Holy Opera, Batman! As we go deeper into rehearsals of this new "creation," we transfer the grid to the stage and begin our work there. I soon realize that I have maybe five lines in the entire show. The rest is sung. Oh, well, there go my late nights of cheese plates, shiraz and Match Game reruns… I gotta rest that voice! This "creation" is a sung-through musical!
Hot Stuff: Costumes are added, the sound design takes shape, the final set pieces come into place and the enormous lighting plot begins to fire up. And boy is this "creation" hot! A dense collection of lights hovering over the center of the stage, something like ten thousand instruments beaming down on me as if I was Richard Dreyfuss in Close Encounters of the Third Kind. Somebody get me the SPF 45.
Sydney Again: I thought I saw Garner outside the stage door. Yeah, she kind of reminds me of my sister. But I know my sister can't kick bad guys' ass like J.G. can…

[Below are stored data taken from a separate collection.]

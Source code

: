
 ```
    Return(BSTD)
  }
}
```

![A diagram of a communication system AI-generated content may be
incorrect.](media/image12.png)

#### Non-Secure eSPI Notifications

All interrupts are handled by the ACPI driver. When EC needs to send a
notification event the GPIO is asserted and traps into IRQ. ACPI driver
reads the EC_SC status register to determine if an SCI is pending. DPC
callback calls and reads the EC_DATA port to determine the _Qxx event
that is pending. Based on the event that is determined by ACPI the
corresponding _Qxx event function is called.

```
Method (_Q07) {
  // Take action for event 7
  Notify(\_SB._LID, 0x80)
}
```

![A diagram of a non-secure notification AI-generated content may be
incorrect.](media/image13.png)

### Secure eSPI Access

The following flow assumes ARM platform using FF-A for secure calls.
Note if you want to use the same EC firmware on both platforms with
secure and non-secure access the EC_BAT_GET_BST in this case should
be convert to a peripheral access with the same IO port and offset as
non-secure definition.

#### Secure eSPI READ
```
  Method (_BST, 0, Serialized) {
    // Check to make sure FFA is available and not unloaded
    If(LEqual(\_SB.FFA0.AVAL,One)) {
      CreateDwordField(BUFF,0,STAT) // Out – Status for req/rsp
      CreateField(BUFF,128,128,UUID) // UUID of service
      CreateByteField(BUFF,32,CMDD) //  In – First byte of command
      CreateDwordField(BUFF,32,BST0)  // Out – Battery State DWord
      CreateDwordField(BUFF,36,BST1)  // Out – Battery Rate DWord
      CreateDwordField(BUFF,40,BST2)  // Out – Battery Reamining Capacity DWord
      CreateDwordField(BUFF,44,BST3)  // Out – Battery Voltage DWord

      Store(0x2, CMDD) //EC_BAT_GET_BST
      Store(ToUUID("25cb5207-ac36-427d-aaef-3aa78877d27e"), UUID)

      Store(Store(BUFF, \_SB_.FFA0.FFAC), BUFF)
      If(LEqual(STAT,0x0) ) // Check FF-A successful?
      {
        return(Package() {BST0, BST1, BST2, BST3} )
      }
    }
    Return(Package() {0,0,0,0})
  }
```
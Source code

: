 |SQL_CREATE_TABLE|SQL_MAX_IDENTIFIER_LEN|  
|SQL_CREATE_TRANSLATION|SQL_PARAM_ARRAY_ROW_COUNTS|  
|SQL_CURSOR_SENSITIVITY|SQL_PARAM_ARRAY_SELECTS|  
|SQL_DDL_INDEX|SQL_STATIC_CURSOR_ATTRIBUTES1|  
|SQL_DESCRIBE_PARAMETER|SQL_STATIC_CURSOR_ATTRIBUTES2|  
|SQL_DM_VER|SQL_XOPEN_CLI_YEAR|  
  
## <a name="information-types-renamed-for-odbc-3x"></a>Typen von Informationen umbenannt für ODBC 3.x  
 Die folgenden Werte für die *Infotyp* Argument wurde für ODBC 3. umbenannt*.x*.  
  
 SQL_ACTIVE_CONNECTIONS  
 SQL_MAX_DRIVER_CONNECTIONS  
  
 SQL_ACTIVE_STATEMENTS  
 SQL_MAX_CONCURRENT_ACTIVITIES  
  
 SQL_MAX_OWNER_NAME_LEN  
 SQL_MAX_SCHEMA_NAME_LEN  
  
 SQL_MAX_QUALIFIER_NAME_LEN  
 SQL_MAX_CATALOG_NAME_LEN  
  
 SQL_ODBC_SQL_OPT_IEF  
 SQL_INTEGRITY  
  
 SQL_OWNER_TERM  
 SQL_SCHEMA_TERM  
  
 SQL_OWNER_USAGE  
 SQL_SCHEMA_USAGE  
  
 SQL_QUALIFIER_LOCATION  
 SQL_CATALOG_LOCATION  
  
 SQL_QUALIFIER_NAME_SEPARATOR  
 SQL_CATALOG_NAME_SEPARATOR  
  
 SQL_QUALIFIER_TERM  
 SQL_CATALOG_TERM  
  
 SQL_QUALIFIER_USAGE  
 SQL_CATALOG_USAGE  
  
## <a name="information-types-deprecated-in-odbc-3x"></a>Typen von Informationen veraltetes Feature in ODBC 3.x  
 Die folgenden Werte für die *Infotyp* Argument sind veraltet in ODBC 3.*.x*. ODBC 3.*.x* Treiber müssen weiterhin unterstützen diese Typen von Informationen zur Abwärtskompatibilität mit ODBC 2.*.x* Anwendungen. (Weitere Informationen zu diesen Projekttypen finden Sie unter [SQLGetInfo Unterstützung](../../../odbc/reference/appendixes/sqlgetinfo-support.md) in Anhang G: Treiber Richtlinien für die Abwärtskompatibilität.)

It's Alive! Tonight is the birth. First preview…when this "creation" becomes a fledgling off-Broadway musical, ready to swim amongst shark-filled waters. It begins its long journey towards its final maturation on opening night at 37 Arts. By that date, I feel sure that I will have received every Frankenstein mug, sticker, magazine article, DVD, book, key chain and little green bolt-necked doll known to man. But here is my caveat: I will rewrap them and give them to my sister for her opening night a week later. Pretty smart, huh? Just don't tell her about it or about the grid…
The Funny Frankenstein: The "Frankenstein-that-must-not-be-named" has just started previews on Broadway. People ask me why they should see our show. I say see both… but if you have to see just one, remember we're $400 cheaper. And, as my co-star Jim Stanek likes to say, "We're funnier backstage."